I suppose my question would be how would that query look if, for example, I wanted to restrict the results to anyone who had worked at Microsoft OR Google
and has the skills Python AND C++
?
If I get an example for that, I can extrapolate, but, at this point, I am unsure whether I want more INNER JOINs or WHERE clauses.
I think that I want to extend that second last line AND sn.skill_id = s.skill_id
by paring the skills search string, in my example Python AND C++
and generating some SQL along the lines of AND (s.skill_id = X )

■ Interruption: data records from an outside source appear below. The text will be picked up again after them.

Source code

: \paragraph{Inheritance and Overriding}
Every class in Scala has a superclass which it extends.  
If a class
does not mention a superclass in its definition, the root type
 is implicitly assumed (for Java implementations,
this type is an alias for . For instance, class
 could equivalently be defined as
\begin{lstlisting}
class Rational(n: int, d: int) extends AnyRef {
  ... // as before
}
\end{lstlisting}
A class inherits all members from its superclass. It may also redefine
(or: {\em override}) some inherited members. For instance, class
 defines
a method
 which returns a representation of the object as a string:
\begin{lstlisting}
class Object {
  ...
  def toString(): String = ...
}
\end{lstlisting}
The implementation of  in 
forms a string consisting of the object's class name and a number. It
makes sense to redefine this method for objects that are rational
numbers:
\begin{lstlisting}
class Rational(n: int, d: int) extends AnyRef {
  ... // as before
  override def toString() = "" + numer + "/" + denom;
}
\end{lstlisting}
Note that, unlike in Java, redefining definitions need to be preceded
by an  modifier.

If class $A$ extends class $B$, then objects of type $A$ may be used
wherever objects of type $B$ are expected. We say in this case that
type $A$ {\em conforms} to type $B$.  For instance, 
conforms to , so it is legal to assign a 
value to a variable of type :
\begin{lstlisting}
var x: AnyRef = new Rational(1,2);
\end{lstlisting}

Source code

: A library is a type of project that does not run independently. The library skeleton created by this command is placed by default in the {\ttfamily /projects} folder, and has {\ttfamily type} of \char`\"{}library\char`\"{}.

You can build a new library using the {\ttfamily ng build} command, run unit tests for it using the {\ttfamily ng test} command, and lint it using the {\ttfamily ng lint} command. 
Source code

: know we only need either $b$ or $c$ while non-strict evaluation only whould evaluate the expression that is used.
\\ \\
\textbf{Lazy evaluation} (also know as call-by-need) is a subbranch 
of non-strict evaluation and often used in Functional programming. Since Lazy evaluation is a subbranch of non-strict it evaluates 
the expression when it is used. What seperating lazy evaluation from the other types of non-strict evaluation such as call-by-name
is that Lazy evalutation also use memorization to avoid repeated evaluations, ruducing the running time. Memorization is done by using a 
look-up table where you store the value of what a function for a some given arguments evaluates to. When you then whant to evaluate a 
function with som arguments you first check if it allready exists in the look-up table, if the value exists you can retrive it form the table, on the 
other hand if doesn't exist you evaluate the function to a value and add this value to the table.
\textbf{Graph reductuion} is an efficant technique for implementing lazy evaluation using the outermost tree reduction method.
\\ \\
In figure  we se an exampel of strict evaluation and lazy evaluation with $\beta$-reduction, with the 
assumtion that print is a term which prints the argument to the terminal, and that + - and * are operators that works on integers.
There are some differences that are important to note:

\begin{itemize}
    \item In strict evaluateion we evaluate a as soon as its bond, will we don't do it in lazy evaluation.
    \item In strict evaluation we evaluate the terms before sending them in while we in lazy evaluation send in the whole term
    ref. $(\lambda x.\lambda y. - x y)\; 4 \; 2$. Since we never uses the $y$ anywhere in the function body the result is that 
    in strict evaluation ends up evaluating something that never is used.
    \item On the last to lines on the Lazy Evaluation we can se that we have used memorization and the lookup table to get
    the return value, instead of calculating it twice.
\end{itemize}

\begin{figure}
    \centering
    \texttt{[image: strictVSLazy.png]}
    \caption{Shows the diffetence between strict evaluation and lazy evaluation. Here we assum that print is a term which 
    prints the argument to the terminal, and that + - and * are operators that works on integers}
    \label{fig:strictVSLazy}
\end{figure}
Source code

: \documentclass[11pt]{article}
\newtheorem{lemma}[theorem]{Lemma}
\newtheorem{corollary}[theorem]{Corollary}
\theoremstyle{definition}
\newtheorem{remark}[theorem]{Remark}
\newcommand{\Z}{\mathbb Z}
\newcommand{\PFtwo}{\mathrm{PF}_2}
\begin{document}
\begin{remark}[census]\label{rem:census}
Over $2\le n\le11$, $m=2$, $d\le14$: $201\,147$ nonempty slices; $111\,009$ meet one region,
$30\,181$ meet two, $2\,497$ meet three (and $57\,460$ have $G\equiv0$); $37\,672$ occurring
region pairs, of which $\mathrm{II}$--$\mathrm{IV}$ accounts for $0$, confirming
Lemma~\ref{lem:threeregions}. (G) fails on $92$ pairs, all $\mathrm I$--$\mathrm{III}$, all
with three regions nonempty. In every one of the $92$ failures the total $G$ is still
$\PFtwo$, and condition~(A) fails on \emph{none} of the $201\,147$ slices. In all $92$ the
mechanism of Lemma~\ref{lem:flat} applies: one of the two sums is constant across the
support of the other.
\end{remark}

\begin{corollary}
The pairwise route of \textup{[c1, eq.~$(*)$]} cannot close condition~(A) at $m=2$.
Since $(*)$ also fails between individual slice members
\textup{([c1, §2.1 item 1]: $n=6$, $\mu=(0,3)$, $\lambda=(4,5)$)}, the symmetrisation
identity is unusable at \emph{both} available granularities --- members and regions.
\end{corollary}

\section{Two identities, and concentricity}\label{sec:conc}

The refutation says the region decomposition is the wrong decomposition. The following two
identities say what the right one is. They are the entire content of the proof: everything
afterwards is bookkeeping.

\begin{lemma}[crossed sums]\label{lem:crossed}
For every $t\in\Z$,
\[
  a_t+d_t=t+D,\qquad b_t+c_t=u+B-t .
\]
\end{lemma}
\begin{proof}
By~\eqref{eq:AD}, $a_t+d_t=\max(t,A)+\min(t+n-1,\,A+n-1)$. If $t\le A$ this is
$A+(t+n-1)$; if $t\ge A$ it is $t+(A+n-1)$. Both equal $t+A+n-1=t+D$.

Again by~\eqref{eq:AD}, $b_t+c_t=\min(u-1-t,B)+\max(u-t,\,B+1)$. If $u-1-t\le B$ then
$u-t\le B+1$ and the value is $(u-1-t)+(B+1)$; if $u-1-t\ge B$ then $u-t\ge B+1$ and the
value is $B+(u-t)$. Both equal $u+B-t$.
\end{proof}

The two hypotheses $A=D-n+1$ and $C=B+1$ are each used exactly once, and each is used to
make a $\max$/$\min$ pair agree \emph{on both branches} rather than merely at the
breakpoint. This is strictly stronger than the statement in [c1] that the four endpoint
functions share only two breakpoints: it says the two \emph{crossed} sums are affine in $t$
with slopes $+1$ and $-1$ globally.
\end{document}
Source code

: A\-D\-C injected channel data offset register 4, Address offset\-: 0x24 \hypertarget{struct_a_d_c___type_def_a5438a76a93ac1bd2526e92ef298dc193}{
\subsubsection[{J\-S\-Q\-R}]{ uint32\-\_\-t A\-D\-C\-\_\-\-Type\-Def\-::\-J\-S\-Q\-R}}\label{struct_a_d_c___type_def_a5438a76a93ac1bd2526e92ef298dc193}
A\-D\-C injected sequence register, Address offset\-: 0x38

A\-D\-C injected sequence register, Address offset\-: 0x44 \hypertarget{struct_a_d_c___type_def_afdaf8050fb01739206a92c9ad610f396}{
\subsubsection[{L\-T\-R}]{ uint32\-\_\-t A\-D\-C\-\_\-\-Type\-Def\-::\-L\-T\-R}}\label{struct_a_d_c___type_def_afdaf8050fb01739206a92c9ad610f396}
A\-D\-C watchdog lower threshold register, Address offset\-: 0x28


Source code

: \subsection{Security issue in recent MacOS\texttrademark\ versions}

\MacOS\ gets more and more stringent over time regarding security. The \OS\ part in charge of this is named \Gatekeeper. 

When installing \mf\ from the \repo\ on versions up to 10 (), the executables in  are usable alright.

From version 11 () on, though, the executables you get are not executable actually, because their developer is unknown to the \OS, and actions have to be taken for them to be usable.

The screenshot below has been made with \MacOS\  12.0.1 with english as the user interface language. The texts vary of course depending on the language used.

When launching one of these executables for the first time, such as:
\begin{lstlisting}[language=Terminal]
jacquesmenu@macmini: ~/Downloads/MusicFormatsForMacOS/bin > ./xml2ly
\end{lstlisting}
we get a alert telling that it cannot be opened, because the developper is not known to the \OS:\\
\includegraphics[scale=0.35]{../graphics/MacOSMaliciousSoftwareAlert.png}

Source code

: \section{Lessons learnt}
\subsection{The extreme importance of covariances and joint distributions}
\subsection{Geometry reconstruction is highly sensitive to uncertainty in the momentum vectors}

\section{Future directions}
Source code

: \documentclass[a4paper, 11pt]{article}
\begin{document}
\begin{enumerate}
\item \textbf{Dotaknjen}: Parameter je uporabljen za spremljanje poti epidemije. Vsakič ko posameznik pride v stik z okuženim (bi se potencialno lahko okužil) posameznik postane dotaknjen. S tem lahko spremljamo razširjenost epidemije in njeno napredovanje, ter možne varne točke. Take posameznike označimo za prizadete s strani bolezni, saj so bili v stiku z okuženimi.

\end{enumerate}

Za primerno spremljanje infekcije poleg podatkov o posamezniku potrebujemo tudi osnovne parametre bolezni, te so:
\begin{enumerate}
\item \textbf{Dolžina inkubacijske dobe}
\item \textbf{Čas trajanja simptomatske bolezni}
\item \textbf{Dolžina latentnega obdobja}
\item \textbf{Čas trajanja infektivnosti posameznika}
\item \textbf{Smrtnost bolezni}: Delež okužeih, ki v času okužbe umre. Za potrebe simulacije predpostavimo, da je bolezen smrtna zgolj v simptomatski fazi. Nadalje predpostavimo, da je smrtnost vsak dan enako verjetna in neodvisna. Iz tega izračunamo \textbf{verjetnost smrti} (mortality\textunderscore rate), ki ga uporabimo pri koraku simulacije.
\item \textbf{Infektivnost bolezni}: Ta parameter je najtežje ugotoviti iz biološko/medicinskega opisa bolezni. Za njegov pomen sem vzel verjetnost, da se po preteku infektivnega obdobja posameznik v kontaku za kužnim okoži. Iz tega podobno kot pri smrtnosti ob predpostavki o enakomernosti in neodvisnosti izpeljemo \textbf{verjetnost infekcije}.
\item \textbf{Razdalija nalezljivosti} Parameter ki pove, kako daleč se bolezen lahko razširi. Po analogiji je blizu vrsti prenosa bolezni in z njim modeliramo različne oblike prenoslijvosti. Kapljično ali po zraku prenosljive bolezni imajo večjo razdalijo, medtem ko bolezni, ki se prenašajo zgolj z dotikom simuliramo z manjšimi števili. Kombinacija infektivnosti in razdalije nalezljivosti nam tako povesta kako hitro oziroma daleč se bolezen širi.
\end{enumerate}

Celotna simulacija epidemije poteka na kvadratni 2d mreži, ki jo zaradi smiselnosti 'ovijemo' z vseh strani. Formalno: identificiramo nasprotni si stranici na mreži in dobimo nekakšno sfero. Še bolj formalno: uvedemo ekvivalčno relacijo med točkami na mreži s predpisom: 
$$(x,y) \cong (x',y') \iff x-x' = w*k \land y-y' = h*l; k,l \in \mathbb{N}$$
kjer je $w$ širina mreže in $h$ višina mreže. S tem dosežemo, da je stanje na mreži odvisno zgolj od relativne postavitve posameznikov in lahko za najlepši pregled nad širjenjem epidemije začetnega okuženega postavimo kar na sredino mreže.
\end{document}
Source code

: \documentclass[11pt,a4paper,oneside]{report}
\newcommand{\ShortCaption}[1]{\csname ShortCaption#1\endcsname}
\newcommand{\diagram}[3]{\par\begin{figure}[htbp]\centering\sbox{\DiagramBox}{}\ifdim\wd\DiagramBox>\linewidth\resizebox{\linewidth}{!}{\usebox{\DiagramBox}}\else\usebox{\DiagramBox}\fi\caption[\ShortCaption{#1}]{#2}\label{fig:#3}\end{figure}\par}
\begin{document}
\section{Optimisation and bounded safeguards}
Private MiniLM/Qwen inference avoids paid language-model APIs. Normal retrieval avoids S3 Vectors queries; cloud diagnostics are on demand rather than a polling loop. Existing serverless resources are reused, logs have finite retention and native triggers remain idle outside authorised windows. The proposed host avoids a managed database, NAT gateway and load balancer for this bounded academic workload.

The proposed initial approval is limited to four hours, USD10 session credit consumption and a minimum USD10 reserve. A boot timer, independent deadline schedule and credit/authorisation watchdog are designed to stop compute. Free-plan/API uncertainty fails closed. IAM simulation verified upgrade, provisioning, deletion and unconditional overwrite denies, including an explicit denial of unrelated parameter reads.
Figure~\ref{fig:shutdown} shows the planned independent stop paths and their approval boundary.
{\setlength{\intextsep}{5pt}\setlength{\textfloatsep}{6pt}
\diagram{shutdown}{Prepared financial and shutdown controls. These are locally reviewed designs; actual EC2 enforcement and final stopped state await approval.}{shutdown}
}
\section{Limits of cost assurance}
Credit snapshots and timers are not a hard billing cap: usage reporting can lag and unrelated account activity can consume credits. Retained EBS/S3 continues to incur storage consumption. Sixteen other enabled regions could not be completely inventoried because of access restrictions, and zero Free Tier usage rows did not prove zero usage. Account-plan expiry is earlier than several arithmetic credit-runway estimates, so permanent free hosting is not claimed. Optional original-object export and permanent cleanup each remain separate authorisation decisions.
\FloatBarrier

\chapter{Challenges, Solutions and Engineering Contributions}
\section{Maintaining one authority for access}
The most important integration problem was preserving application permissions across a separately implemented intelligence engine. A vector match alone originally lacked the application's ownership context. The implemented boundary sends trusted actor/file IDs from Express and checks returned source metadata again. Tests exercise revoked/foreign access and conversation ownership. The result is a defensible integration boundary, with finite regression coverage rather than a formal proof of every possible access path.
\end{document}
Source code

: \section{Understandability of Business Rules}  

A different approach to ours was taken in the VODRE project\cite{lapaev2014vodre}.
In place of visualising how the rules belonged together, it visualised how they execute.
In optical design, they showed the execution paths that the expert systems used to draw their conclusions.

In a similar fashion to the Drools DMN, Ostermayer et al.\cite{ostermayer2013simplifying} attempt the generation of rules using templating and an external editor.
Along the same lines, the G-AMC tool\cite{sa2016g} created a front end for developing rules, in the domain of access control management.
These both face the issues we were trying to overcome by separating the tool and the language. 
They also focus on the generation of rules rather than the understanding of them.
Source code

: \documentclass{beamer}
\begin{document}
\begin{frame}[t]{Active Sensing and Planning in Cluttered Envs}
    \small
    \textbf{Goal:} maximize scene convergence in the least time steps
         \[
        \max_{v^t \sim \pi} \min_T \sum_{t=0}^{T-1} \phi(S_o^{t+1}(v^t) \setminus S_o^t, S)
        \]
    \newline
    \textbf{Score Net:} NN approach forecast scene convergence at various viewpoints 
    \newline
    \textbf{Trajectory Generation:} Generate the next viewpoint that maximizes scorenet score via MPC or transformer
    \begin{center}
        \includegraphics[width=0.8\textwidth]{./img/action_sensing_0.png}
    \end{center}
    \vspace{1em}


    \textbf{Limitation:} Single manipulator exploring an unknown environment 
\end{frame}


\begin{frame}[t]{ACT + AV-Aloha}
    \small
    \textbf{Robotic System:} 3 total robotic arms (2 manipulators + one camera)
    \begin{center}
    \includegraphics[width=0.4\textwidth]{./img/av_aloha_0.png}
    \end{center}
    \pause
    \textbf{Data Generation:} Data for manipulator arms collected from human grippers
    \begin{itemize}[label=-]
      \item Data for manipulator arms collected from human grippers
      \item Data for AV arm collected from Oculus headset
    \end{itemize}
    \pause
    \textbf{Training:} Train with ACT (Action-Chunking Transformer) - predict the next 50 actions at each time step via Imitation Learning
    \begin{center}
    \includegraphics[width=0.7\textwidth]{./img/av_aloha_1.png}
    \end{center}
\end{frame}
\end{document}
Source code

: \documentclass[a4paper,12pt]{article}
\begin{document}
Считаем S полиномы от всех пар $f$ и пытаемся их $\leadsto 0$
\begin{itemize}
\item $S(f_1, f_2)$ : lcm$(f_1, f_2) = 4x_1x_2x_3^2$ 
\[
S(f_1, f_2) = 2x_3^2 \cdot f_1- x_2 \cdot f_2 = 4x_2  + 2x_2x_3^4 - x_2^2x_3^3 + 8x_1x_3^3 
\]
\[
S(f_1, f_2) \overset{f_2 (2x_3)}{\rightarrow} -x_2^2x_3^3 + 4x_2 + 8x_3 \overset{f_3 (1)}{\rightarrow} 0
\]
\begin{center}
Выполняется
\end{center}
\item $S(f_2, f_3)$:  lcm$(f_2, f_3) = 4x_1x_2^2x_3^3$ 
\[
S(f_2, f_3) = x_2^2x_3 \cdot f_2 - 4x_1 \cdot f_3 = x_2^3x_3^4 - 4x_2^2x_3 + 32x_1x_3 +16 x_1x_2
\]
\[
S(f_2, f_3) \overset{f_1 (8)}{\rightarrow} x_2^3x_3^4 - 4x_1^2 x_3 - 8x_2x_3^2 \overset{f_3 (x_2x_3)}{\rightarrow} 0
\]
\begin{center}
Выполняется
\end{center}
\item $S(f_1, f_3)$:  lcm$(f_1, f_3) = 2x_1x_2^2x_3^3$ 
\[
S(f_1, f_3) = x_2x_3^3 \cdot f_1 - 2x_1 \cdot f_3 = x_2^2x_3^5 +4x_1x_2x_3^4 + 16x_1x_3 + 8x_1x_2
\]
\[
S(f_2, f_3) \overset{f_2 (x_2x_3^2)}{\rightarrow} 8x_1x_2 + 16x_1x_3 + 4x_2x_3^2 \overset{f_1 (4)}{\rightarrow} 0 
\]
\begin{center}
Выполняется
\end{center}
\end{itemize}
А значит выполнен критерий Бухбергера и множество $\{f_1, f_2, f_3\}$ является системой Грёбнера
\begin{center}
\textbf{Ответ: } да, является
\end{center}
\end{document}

, where X is the skill Id for Python, BUT I don't know how to handle Python AND C++
, or something more complex, like Python AND (C OR C++)
...
Update
Just to be clear, the users are technical and expect to be able to enter complex searches. E.g for skills: (C AND kernel)OR (C++ AND realtime) OR (Doors AND (UML OR QT))
.
Final update
The requirements just changed. The person that I am coding this for just told me that if a candidate matches the skill search on any job that he ever worked, then I ought to return ALL jobs for that candidate.
That sounds counter-intuitive to me, but he swears that that is what he wants. I am not sure it can even be done in a single query (I am considering multiple queries; a first t get the candidates with matching skills, then a second to get all of their jobs).